The previous year has signified a pivotal moment in the corporate AI dialogue. Following a phase filled with enthusiastic experimentation, businesses are now facing a more intricate reality: Although investment in AI has reached unprecedented heights, transitioning from pilot projects to full-scale production continues to be challenging. Three-quarters of organizations remain entrenched in experimentation mode, despite increasing pressures to translate initial trials into operational benefits.

“Many organizations experience what we refer to as PTSD, or process technology skills and data hindrances,” states Shirley Hung, partner at Everest Group. “They possess rigid, fragmented workflows that do not adjust well to change, technology systems that do not communicate with each other, talent primarily engaged in low-value tasks instead of creating high impact. Moreover, they are overwhelmed by endless streams of data, yet lack a cohesive framework to integrate it all.”
The primary challenge, therefore, is in reimagining how individuals, processes, and technology interact.
In sectors as varied as customer experience and farming equipment, the same trend is surfacing: Traditional organizational frameworks—centralized decision-making, fragmented workflows, data distributed across incompatible systems—are too inflexible to enable agentic AI. To derive value, leaders must reconsider decision-making processes, execution of work, and the unique contributions of humans.
“It is crucial for humans to continue validating the content. This is where additional focus will be directed,” remarks Ryan Peterson, EVP and chief product officer at Concentrix.

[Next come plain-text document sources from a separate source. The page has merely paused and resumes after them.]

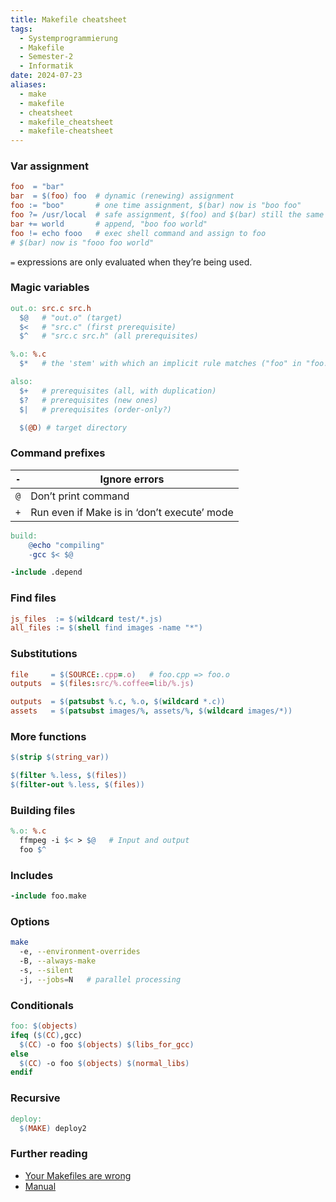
 ```yaml
---
title: Makefile cheatsheet
tags:
  - Systemprogrammierung
  - Makefile
  - Semester-2
  - Informatik
date: 2024-07-23
aliases:
  - make
  - makefile
  - cheatsheet
  - makefile_cheatsheet
  - makefile-cheatsheet
---
```

### Var assignment
```makefile
foo  = "bar"
bar  = $(foo) foo  # dynamic (renewing) assignment
foo := "boo"       # one time assignment, $(bar) now is "boo foo"
foo ?= /usr/local  # safe assignment, $(foo) and $(bar) still the same
bar += world       # append, "boo foo world"
foo != echo fooo   # exec shell command and assign to foo
# $(bar) now is "fooo foo world"
```
`=` expressions are only evaluated when they’re being used.

### Magic variables
```makefile
out.o: src.c src.h
  $@   # "out.o" (target)
  $<   # "src.c" (first prerequisite)
  $^   # "src.c src.h" (all prerequisites)

%.o: %.c
  $*   # the 'stem' with which an implicit rule matches ("foo" in "foo.c")

also:
  $+   # prerequisites (all, with duplication)
  $?   # prerequisites (new ones)
  $|   # prerequisites (order-only?)

  $(@D) # target directory
```

### Command prefixes

| `-` | Ignore errors                               |
| --- | ------------------------------------------- |
| `@` | Don’t print command                         |
| `+` | Run even if Make is in ‘don’t execute’ mode |

```makefile
build:
    @echo "compiling"
    -gcc $< $@

-include .depend
```

### Find files
```makefile
js_files  := $(wildcard test/*.js)
all_files := $(shell find images -name "*")
```

### Substitutions
```makefile
file     = $(SOURCE:.cpp=.o)   # foo.cpp => foo.o
outputs  = $(files:src/%.coffee=lib/%.js)

outputs  = $(patsubst %.c, %.o, $(wildcard *.c))
assets   = $(patsubst images/%, assets/%, $(wildcard images/*))
```

### More functions
```makefile
$(strip $(string_var))

$(filter %.less, $(files))
$(filter-out %.less, $(files))
```

### Building files
```makefile
%.o: %.c
  ffmpeg -i $< > $@   # Input and output
  foo $^
```

### Includes
```makefile
-include foo.make
```

### Options
```sh
make
  -e, --environment-overrides
  -B, --always-make
  -s, --silent
  -j, --jobs=N   # parallel processing
```

### Conditionals
```makefile
foo: $(objects)
ifeq ($(CC),gcc)
  $(CC) -o foo $(objects) $(libs_for_gcc)
else
  $(CC) -o foo $(objects) $(normal_libs)
endif
```

### Recursive
```makefile
deploy:
  $(MAKE) deploy2
```

### Further reading
- [Your Makefiles are wrong](https://tech.davis-hansson.com/p/make/)
- [Manual](https://www.gnu.org/software/make/manual/html_node/index.html)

A significant portion of the discussion revolved around what can be seen as the forthcoming significant advancement: operationalizing human-AI collaboration. Instead of relegating AI to a separate tool or a “virtual worker,” this method redefines AI as a system-level capacity that enhances human judgement, expedites execution, and transforms work holistically. This transition necessitates organizations to delineate the value they wish to create; design workflows that seamlessly integrate human oversight with AI-led automation; and establish the data, governance, and security structures that render these systems reliable.

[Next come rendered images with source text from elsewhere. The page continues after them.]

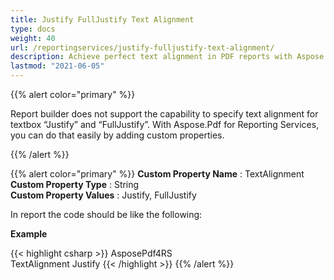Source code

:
 ```yaml
---
title: Justify FullJustify Text Alignment
type: docs
weight: 40
url: /reportingservices/justify-fulljustify-text-alignment/
description: Achieve perfect text alignment in PDF reports with Aspose.PDF for Reporting Services. Support for justify and full justify options.
lastmod: "2021-06-05"
---
```


{{% alert color="primary" %}}

Report builder does not support the capability to specify text alignment for textbox “Justify” and “FullJustify”. With Aspose.Pdf for Reporting Services, you can do that easily by adding custom properties.

{{% /alert %}}

{{% alert color="primary" %}}
**Custom Property Name** : TextAlignment  
**Custom Property Type** : String  
**Custom Property Values** : Justify, FullJustify  

In report the code should be like the following:

**Example**

{{< highlight csharp >}}
<Textbox Name="textbox1">
<value> AsposePdf4RS </value>     
  <CustomProperties>
   <CustomProperty>
     <Name>TextAlignment</Name>
     <Value>Justify</Value>
   </CustomProperty>
  </CustomProperties>
</Textbox>
{{< /highlight >}}
{{% /alert %}}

“My recommendation would be to anticipate some delays as it’s essential to ensure data security,” advises Heidi Hough, VP for North America aftermarket at Valmont. “As you contemplate commercializing or operationalizing any aspect of AI, starting from scratch with governance at the forefront will likely improve outcomes.”
Pioneering adopters are already demonstrating what this translates to in practice: initiating with low-risk operational scenarios, consolidating data into well-defined enclaves, embedding governance into daily decision-making, and empowering business leaders, not just tech specialists, to pinpoint where AI can yield measurable benefits. The outcome is a new framework for AI maturity rooted in reengineering how contemporary businesses function.
“Optimization is primarily about enhancing current operations, but reimagination involves uncovering entirely new ventures worth pursuing,” concludes Hung.